REPUBLIKA.CO.ID, JAKARTA -- Setelah sempat menolak menerbitkan Peraturan Pemerintah Pengganti Undang-Undang (Perppu) KPK, Presiden Joko Widodo (Jokowi) kembali membuka opsi tersebut. Penerbitan perppu sebagai pengganti hasil revisi UU KPK yang telah disahkan.
Jokowi menyampaikan hal tersebut setelah mendapatkan masukan dari berbagai tokoh bangsa yang hadir di Istana Merdeka, Jakarta. "Berkaitan dengan UU KPK yang sudah disahkan oleh DPR, banyak sekali masukan yang diberikan kepada kita, utamanya masukan itu berupa, utamanya Perppu," ujar Jokowi saat memberikan pernyataan persnya di Istana Merdeka, Kamis (26/9).
Kali ini, presiden berjanji mempertimbangkan untuk menerbitkan Perppu KPK setelah mendapatkan aksi penolakan dari berbagai kalangan masyarakat. Dia mengatakan keputusan penerbitan Perppu itu akan segera disampaikan dalam waktu singkat.
"Akan kita kalkulasi, kita hitung, pertimbangkan, terutama dalam sisi politiknya," tambah dia.

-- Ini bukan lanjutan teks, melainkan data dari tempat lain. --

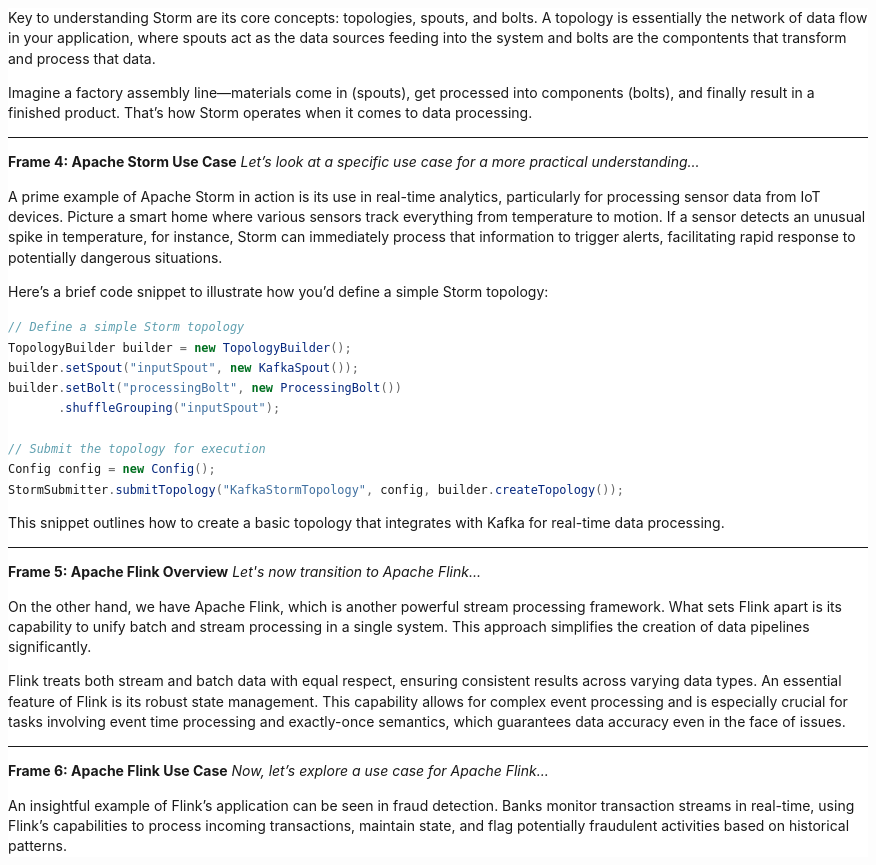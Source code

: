 Key to understanding Storm are its core concepts: topologies, spouts, and bolts. A topology is essentially the network of data flow in your application, where spouts act as the data sources feeding into the system and bolts are the compontents that transform and process that data. 

Imagine a factory assembly line—materials come in (spouts), get processed into components (bolts), and finally result in a finished product. That’s how Storm operates when it comes to data processing.

---

**Frame 4: Apache Storm Use Case**
*Let’s look at a specific use case for a more practical understanding...*

A prime example of Apache Storm in action is its use in real-time analytics, particularly for processing sensor data from IoT devices. Picture a smart home where various sensors track everything from temperature to motion. If a sensor detects an unusual spike in temperature, for instance, Storm can immediately process that information to trigger alerts, facilitating rapid response to potentially dangerous situations.

Here’s a brief code snippet to illustrate how you’d define a simple Storm topology: 

```java
// Define a simple Storm topology
TopologyBuilder builder = new TopologyBuilder();
builder.setSpout("inputSpout", new KafkaSpout());
builder.setBolt("processingBolt", new ProcessingBolt())
       .shuffleGrouping("inputSpout");

// Submit the topology for execution
Config config = new Config();
StormSubmitter.submitTopology("KafkaStormTopology", config, builder.createTopology());
```

This snippet outlines how to create a basic topology that integrates with Kafka for real-time data processing. 

---

**Frame 5: Apache Flink Overview**
*Let's now transition to Apache Flink...*

On the other hand, we have Apache Flink, which is another powerful stream processing framework. What sets Flink apart is its capability to unify batch and stream processing in a single system. This approach simplifies the creation of data pipelines significantly. 

Flink treats both stream and batch data with equal respect, ensuring consistent results across varying data types. An essential feature of Flink is its robust state management. This capability allows for complex event processing and is especially crucial for tasks involving event time processing and exactly-once semantics, which guarantees data accuracy even in the face of issues.

---

**Frame 6: Apache Flink Use Case**
*Now, let’s explore a use case for Apache Flink...*

An insightful example of Flink’s application can be seen in fraud detection. Banks monitor transaction streams in real-time, using Flink’s capabilities to process incoming transactions, maintain state, and flag potentially fraudulent activities based on historical patterns.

Dalam kesempatan ini, Jokowi juga mengapresiasi aksi mahasiswa yang menggelar unjuk rasa menolak revisi undang-undang yang bermasalah, termasuk UU KPK. Gerakan mahasiswa tersebut, kata dia, merupakan bentuk demokrasi dalam menyampaikan aspirasi masyarakat.
"Masukan-masukan yang disampaikan dalam demonstrasi menjadi catatan besar dalam rangka memperbaiki yang kurang di negara kita," ujar Jokowi. Namun, ia menegaskan agar aksi yang dilakukan mahasiswa di berbagai daerah itu digelar secara damai dan tak merusak fasilitas umum.
Sebelumnya, Presiden Jokowi pernah menegaskan tak akan mengoreksi Undang-Undang tentang Komisi Pemberantasan Korupsi (UU KPK) yang telah disahkan. Ia juga menolak menerbitkan Peraturan Pemerintah Pengganti Undang-Undang (Perppu).
"Enggak ada," ujar Jokowi, Senin (23/9) kemarin.
Begitu pula Menteri Hukum dan HAM Yasonna H Laoly yang menegaskan Presiden tak akan menerbitkan Peraturan Pemerintah Pengganti Undang-Undang (Perppu) sebagai pengganti hasil revisi UU KPK. Menurutnya, masyarakat yang menolak UU KPK dapat menempuh jalur konstitusional dengan mengajukan uji materi ke Mahkamah Konstitusi (MK). Ia meminta agar masyarakat menghargai mekanisme konstitusional yang ada di negara hukum ini.